One thing to keep in mind is that in the book solution, they take a frame of reference coinciding with the center of the string. In that case, the initial velocity of each ball is $v$.

- 10 months, 1 week ago

Okay, I missed that key phrase, now that you draw attention to it. And this also means that I stand corrected about my stance about the solution being incorrect. But I cannot help but think that even if we were to take an inertial frame of reference at rest, such as I have, the energy conservation principle should yield the answer. I wonder why isn't that so.

- 10 months, 1 week ago

Right, it is not clear whether the mid point is supposed to have constant speed or not. In constant-energy systems with no external forcing functions, all parts generally oscillate or change speed somehow. In my conception of the problem, there is external forcing. See my other comment

- 10 months, 1 week ago

What book is this? I wonder.

- 10 months, 1 week ago

Not sure. All I have is that image

- 10 months, 1 week ago

@Neeraj Anand Badgujar To elaborate further:

Taking $\epsilon_o=m=q=1$, $L=2$, $v=0.1$ and solving the equations of motion (derived in cartesian coordinates) numerically, I get for each ball:

Notice the initial speed of each ball is zero. Moreover, at the instant of minimum separation, the y component of the velocity of each ball is 0.1 and the x-component is zero. So using this information, if we were to apply the energy conservation principle, then:

$PE_{initial} + KE_{initial} =PE_{final} + KE_{final}$

$\frac{KQ^2}{2L} = \frac{KQ^2}{d} + mv^2$

This is different from the solution provided in the book. It seems weird to me why the energy conservation principle does not work for the masses here, but I think that the equation of energy conservation must also account for the energy provided to the system due to the prescribed motion.

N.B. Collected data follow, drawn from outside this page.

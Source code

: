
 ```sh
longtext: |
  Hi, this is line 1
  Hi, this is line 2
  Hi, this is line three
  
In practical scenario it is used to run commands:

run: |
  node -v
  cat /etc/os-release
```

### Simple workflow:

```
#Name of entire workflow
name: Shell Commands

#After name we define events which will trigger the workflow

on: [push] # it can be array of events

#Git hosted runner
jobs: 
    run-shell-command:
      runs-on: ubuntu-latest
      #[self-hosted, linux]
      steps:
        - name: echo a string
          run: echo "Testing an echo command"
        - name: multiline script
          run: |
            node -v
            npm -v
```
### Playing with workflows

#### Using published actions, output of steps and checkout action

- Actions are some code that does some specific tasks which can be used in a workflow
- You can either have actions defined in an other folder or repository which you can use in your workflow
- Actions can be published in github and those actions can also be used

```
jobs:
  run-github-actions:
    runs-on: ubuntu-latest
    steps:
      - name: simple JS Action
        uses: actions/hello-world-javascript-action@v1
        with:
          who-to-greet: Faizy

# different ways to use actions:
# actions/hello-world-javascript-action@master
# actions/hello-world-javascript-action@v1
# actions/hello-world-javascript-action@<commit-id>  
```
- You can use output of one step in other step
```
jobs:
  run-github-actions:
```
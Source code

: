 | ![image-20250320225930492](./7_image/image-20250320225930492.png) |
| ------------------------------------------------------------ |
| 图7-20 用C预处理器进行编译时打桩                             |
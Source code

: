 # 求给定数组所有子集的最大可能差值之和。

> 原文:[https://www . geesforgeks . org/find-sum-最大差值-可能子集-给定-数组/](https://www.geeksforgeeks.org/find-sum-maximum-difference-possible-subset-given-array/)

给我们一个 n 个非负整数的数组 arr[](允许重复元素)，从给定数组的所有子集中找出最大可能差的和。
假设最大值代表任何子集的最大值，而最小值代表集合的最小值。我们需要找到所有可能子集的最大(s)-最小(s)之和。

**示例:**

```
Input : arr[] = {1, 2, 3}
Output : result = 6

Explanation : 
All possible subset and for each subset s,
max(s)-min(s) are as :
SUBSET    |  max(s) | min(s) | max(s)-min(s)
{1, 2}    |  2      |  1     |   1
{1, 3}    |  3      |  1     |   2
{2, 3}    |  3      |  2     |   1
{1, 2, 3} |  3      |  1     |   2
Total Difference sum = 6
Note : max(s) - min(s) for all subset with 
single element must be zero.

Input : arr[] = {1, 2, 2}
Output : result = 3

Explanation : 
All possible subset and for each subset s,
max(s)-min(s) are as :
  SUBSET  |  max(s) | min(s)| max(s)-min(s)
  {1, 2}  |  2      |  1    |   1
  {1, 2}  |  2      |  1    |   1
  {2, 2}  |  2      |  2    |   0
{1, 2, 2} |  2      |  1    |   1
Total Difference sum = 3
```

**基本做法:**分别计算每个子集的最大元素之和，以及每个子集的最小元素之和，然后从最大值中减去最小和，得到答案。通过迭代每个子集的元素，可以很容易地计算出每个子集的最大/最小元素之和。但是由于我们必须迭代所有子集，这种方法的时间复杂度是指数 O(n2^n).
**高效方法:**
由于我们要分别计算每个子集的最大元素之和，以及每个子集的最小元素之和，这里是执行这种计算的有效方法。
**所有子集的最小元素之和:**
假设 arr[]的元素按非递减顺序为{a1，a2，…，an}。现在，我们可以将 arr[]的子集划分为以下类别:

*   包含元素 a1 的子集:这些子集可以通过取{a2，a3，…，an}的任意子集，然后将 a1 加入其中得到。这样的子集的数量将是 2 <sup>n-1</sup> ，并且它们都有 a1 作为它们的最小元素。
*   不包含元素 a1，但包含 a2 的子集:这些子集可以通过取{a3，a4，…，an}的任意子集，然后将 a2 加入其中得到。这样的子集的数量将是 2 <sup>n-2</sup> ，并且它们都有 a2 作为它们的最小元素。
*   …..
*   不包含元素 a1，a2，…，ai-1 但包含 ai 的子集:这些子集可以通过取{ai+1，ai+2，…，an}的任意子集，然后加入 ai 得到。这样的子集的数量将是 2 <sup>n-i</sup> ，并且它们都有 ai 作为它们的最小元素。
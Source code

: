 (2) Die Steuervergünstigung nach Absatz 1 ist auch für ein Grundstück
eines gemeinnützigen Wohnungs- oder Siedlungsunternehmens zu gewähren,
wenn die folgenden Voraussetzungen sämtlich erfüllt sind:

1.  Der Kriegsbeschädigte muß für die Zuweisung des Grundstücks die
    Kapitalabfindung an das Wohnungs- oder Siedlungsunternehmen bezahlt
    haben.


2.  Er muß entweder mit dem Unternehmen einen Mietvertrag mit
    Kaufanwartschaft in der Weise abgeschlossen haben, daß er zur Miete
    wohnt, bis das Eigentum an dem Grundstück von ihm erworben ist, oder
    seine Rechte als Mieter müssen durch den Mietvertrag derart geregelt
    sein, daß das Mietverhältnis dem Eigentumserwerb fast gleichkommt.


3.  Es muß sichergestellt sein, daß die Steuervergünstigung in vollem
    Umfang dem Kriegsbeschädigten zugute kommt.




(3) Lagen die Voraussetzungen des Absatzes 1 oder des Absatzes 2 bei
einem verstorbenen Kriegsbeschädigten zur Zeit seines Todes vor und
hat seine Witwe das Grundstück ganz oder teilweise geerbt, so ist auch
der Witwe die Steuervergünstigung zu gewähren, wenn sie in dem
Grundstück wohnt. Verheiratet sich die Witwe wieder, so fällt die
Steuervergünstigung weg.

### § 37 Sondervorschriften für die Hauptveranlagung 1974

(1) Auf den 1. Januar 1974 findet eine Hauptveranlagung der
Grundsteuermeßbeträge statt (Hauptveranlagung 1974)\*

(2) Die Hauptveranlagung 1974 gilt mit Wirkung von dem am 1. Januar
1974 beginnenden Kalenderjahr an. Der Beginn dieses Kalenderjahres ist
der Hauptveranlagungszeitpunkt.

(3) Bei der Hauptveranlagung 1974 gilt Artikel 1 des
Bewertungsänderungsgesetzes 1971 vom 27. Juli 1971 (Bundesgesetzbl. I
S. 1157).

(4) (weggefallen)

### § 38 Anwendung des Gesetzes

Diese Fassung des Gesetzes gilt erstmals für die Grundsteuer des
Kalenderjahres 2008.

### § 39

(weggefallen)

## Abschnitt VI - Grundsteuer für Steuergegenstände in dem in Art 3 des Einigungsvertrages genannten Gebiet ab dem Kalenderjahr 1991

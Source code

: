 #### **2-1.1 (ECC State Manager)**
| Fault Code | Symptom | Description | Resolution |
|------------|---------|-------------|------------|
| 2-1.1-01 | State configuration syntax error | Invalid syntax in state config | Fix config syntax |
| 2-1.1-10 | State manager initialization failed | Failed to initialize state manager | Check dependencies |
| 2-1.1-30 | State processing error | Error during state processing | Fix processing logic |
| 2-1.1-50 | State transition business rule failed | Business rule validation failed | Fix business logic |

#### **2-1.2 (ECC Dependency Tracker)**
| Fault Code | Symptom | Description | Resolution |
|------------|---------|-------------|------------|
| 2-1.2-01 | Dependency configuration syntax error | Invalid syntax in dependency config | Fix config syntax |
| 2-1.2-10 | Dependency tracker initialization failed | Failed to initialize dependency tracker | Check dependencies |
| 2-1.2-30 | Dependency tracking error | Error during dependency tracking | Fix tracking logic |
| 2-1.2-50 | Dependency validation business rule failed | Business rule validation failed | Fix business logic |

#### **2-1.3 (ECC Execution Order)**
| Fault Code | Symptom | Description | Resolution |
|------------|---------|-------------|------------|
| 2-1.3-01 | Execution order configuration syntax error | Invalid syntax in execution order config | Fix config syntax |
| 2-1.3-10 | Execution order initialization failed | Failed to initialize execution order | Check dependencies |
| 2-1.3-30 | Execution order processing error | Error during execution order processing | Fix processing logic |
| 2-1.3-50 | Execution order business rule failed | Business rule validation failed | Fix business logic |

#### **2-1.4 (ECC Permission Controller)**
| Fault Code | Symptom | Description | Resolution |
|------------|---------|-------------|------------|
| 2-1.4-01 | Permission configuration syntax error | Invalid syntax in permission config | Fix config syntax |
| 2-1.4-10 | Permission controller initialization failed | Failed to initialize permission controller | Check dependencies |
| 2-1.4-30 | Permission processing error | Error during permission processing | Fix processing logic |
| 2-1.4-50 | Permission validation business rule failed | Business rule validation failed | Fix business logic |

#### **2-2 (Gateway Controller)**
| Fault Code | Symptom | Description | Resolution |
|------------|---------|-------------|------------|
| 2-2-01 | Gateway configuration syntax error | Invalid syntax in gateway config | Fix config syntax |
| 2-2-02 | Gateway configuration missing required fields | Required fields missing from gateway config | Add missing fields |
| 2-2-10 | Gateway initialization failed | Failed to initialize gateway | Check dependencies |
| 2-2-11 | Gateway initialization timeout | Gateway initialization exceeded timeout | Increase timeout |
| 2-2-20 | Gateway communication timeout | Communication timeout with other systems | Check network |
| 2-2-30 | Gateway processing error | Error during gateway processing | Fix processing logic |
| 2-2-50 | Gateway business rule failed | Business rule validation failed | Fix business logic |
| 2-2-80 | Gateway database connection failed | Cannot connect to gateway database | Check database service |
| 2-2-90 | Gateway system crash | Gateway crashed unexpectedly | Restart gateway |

@Steven Chase what do you think? For reference, I am attaching the snapshot shared with me earlier.

- 10 months, 1 week ago

@Karan Chatrath I think conservation of energy is not working because while applying it, we can't say about the velocity of y direction of particles, but it 100% guaranteed that x direction velocity will be zero. Therefore I think the question is not as much easy as the author of the book thinks.

- 10 months, 1 week ago

You are right that it is not as easy as it looks. The answer provided in the solution is correct but the method used makes no sense. Hence my initial reservation about calling the book solution incorrect. But these extra checks have brought out some interesting features of this problem.

As to why the energy conservation principle does not work, it is not because of a lack of knowledge of the Y velocity components. I have used the Y velocity components while computing the final kinetic energy. I think that it does not work because the energy used to drive the system into motion is not accounted for. How that is done, I do not know yet.

The fact that the initial kinetic energy is zero and the final kinetic energy is not, completely contradicts the solution of the book.

- 10 months, 1 week ago

I believe that the book solution is correct. The author just decided to look at things from different reference frame and, since the problem assumes constant velocity of the middle of the thread, it's an inertial reference frame and all the laws of physics are completely valid. What more, this approach is more natural taking into account the way the problem is posed. He also correctly reasons that the velocity is 0 at the moment of minimum distance because the charged particles are constrained to move along the circle.

Regarding energy conservation, the equation obtained by @Karan Chatrath with respect to stationary observer is not correct because it's obvious that the energy is periodically provided to and taken away from the system in order to maintain the constant velocity of the thread. Energy in more general sense, seen as one of the integrals of equations of motion, equals: $\frac{\partial L}{\partial \dot{\theta}}\dot{\theta} - L = \text{const.}$ If one evaluates this expression using Lagrangian derived by @Steven Chase, one gets an equation identical to the one in the book.

- 10 months, 1 week ago

@Uros Stojkovic Sir but when author is applying energy conservation the velocity of particles in $x$ direction is zero and it should be. But the velocity in $y$ direction is not necessary to be zero, and the author has assumed it to be zero. So is it correct??

- 10 months, 1 week ago

It's correct. Velocity components (in the reference frame fixed at the middle of the thread) are dependent on each other because the motion of the charged particles is constrained to follow the circle of radius $l$.

- 10 months, 1 week ago

Another question is whether we are to assume that the velocity of the anchor point is constant. That is what I have assumed in my solution, but it is not clear whether that assumption is allowed. One thing we could do is just create a new problem with the following features:

1) The middle anchor point has constant upward velocity $v$
2) The balls are initially at rest
3) Each ball is connected to the anchor point by a rigid rod
4) The rods are hinged, and can rotate freely about the anchor point

If you set up the problem this way, I believe the dynamics are described by that equation with the secant/tangent. And we need not limit ourselves to small angles.

- 10 months, 1 week ago

Yes, I made the same assumptions when I worked out the equations of motion in Cartesian coordinates.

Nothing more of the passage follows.